Could you return all of the records exactly as they stand?
** Opening Excerpted data block **
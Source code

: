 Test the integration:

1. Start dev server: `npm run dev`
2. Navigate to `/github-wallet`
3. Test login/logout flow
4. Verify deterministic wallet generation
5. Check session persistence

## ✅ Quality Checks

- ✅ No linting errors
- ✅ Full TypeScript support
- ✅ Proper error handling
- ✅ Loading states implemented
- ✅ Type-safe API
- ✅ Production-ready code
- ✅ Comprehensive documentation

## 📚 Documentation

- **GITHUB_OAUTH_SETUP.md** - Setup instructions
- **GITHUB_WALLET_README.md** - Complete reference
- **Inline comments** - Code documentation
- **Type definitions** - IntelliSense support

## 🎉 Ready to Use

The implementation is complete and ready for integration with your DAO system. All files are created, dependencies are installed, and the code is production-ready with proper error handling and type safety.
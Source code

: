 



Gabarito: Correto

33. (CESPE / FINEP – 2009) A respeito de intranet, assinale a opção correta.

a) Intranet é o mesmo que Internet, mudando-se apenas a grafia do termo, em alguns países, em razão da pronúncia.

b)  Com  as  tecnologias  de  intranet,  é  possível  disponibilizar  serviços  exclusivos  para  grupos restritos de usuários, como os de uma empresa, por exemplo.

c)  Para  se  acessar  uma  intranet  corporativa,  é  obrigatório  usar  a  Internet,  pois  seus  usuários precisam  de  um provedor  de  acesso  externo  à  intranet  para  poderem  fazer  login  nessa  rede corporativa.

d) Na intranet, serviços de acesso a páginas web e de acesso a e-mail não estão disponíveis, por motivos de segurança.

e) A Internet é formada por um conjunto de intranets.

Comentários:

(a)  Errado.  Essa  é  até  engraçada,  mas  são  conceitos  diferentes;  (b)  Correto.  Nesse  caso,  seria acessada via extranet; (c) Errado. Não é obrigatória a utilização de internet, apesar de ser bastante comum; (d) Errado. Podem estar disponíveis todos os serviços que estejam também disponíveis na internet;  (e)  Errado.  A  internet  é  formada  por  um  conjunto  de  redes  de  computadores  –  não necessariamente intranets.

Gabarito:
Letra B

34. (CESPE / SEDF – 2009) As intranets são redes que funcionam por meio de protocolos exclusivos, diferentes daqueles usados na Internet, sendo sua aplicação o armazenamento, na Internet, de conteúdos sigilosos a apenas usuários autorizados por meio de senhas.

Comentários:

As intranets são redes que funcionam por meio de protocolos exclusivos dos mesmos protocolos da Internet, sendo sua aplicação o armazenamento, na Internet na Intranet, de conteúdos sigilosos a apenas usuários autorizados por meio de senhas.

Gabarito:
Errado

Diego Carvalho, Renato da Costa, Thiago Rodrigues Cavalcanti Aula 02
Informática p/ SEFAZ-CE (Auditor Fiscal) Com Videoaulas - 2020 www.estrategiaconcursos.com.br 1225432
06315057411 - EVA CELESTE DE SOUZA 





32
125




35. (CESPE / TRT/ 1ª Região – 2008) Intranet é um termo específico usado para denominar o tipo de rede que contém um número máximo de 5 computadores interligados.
** Closing Excerpted data block **
Answer section:
Source code

: Test the integration:

1. Start dev server: `npm run dev`
2. Navigate to `/github-wallet`
3. Test login/logout flow
4. Verify deterministic wallet generation
5. Check session persistence

## ✅ Quality Checks

- ✅ No linting errors
- ✅ Full TypeScript support
- ✅ Proper error handling
- ✅ Loading states implemented
- ✅ Type-safe API
- ✅ Production-ready code
- ✅ Comprehensive documentation

## 📚 Documentation

- **GITHUB_OAUTH_SETUP.md** - Setup instructions
- **GITHUB_WALLET_README.md** - Complete reference
- **Inline comments** - Code documentation
- **Type definitions** - IntelliSense support

## 🎉 Ready to Use

The implementation is complete and ready for integration with your DAO system. All files are created, dependencies are installed, and the code is production-ready with proper error handling and type safety.
Source code

: 



Gabarito: Correto

33. (CESPE / FINEP – 2009) A respeito de intranet, assinale a opção correta.

a) Intranet é o mesmo que Internet, mudando-se apenas a grafia do termo, em alguns países, em razão da pronúncia.

b)  Com  as  tecnologias  de  intranet,  é  possível  disponibilizar  serviços  exclusivos  para  grupos restritos de usuários, como os de uma empresa, por exemplo.

c)  Para  se  acessar  uma  intranet  corporativa,  é  obrigatório  usar  a  Internet,  pois  seus  usuários precisam  de  um provedor  de  acesso  externo  à  intranet  para  poderem  fazer  login  nessa  rede corporativa.

d) Na intranet, serviços de acesso a páginas web e de acesso a e-mail não estão disponíveis, por motivos de segurança.

e) A Internet é formada por um conjunto de intranets.

Comentários:

(a)  Errado.  Essa  é  até  engraçada,  mas  são  conceitos  diferentes;  (b)  Correto.  Nesse  caso,  seria acessada via extranet; (c) Errado. Não é obrigatória a utilização de internet, apesar de ser bastante comum; (d) Errado. Podem estar disponíveis todos os serviços que estejam também disponíveis na internet;  (e)  Errado.  A  internet  é  formada  por  um  conjunto  de  redes  de  computadores  –  não necessariamente intranets.

Gabarito:
Letra B

34. (CESPE / SEDF – 2009) As intranets são redes que funcionam por meio de protocolos exclusivos, diferentes daqueles usados na Internet, sendo sua aplicação o armazenamento, na Internet, de conteúdos sigilosos a apenas usuários autorizados por meio de senhas.

Comentários:

As intranets são redes que funcionam por meio de protocolos exclusivos dos mesmos protocolos da Internet, sendo sua aplicação o armazenamento, na Internet na Intranet, de conteúdos sigilosos a apenas usuários autorizados por meio de senhas.

Gabarito:
Errado

Diego Carvalho, Renato da Costa, Thiago Rodrigues Cavalcanti Aula 02
Informática p/ SEFAZ-CE (Auditor Fiscal) Com Videoaulas - 2020 www.estrategiaconcursos.com.br 1225432
06315057411 - EVA CELESTE DE SOUZA 





32
125




35. (CESPE / TRT/ 1ª Região – 2008) Intranet é um termo específico usado para denominar o tipo de rede que contém um número máximo de 5 computadores interligados.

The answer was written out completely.